*TASK DESCRIPTION*: Find every line of the listing below where "Note" appears, and copy it.

*DATA FOR PROCESSING*:
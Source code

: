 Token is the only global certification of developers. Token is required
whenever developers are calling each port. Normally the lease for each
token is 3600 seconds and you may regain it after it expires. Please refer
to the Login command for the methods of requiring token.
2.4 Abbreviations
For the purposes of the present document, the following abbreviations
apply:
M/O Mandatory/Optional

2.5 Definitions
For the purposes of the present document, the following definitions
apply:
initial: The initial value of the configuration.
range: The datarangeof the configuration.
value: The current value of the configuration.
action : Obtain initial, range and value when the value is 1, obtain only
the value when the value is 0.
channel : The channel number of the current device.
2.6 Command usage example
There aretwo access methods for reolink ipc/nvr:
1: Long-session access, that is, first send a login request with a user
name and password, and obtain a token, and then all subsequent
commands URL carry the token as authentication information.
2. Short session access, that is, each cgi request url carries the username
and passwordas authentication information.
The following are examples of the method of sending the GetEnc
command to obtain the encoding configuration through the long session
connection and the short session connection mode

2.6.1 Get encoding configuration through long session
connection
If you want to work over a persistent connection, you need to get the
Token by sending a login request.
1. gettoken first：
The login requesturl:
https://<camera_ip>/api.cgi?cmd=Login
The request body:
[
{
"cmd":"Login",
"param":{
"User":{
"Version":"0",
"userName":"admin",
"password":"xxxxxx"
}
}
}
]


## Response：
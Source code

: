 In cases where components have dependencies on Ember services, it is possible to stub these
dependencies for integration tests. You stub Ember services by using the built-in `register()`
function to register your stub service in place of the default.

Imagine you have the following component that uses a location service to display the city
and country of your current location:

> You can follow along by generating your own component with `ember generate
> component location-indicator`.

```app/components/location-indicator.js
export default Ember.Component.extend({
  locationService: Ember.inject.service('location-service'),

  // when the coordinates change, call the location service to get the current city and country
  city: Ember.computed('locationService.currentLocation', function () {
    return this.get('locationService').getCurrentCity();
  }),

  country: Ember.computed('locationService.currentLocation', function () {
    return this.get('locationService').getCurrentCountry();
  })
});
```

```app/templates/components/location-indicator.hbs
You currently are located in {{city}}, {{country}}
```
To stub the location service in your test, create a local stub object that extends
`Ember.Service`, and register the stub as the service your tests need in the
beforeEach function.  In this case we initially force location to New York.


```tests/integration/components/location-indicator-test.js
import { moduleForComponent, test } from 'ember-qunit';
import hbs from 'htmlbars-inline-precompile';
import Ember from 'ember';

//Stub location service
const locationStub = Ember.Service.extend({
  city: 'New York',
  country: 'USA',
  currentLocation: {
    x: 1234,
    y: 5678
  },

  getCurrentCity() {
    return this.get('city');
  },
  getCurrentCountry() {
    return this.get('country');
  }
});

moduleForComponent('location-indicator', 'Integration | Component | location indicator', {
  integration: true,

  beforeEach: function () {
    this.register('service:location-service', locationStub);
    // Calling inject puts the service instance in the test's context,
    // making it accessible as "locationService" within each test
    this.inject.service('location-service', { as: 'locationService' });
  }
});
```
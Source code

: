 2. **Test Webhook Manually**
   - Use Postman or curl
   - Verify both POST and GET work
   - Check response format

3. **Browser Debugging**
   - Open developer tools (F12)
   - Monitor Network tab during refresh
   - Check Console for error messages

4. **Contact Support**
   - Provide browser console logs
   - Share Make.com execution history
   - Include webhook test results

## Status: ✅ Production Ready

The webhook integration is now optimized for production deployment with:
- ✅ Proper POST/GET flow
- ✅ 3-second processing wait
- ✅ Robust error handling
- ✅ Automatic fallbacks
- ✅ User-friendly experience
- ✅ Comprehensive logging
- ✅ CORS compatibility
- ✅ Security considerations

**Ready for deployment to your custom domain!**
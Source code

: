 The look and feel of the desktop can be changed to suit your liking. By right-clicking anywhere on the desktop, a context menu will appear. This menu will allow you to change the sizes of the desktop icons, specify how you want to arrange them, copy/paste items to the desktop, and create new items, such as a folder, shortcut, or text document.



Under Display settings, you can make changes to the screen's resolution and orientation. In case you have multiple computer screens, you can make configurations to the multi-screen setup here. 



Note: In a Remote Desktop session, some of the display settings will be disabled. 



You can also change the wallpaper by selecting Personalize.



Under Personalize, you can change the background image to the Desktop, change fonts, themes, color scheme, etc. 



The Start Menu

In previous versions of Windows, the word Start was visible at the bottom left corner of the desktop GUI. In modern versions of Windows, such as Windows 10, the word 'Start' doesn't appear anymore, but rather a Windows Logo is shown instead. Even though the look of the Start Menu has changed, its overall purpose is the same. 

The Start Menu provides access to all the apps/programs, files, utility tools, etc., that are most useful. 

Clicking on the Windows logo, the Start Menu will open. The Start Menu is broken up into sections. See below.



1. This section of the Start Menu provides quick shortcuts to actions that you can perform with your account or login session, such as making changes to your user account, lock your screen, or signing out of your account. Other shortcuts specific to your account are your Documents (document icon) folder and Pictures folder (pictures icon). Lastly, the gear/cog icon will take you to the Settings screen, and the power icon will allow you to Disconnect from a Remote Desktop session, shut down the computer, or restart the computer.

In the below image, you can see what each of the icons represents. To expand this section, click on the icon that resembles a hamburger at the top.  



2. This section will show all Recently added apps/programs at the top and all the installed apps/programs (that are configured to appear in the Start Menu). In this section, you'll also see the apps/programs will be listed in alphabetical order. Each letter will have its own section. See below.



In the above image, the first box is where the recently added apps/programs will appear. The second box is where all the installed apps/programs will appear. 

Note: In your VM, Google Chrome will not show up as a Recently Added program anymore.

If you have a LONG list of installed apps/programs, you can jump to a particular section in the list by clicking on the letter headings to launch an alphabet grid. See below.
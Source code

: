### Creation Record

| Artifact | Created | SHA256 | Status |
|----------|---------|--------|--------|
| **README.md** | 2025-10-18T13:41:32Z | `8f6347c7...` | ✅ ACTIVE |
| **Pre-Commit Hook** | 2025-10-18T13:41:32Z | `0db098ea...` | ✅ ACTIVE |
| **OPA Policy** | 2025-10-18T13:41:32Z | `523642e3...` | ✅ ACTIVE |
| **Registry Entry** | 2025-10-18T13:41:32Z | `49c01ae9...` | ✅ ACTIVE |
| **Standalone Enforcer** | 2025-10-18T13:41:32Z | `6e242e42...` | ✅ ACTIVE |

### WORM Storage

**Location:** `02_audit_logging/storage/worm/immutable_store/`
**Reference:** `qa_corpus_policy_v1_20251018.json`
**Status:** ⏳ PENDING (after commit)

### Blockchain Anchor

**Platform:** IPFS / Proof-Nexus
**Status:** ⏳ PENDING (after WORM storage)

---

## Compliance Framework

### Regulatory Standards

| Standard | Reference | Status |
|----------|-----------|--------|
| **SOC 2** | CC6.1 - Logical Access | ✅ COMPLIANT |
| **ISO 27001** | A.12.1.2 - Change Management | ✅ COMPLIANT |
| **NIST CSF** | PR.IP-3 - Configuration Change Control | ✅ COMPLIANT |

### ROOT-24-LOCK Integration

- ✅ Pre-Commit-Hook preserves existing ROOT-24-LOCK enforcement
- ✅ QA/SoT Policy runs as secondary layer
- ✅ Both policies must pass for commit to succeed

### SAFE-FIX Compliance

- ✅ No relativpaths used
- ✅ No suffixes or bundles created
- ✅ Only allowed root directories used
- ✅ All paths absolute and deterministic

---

*RESPONSE AREA*:
Note: In a Remote Desktop session, some of the display settings will be disabled. 
Note: In your VM, Google Chrome will not show up as a Recently Added program anymore.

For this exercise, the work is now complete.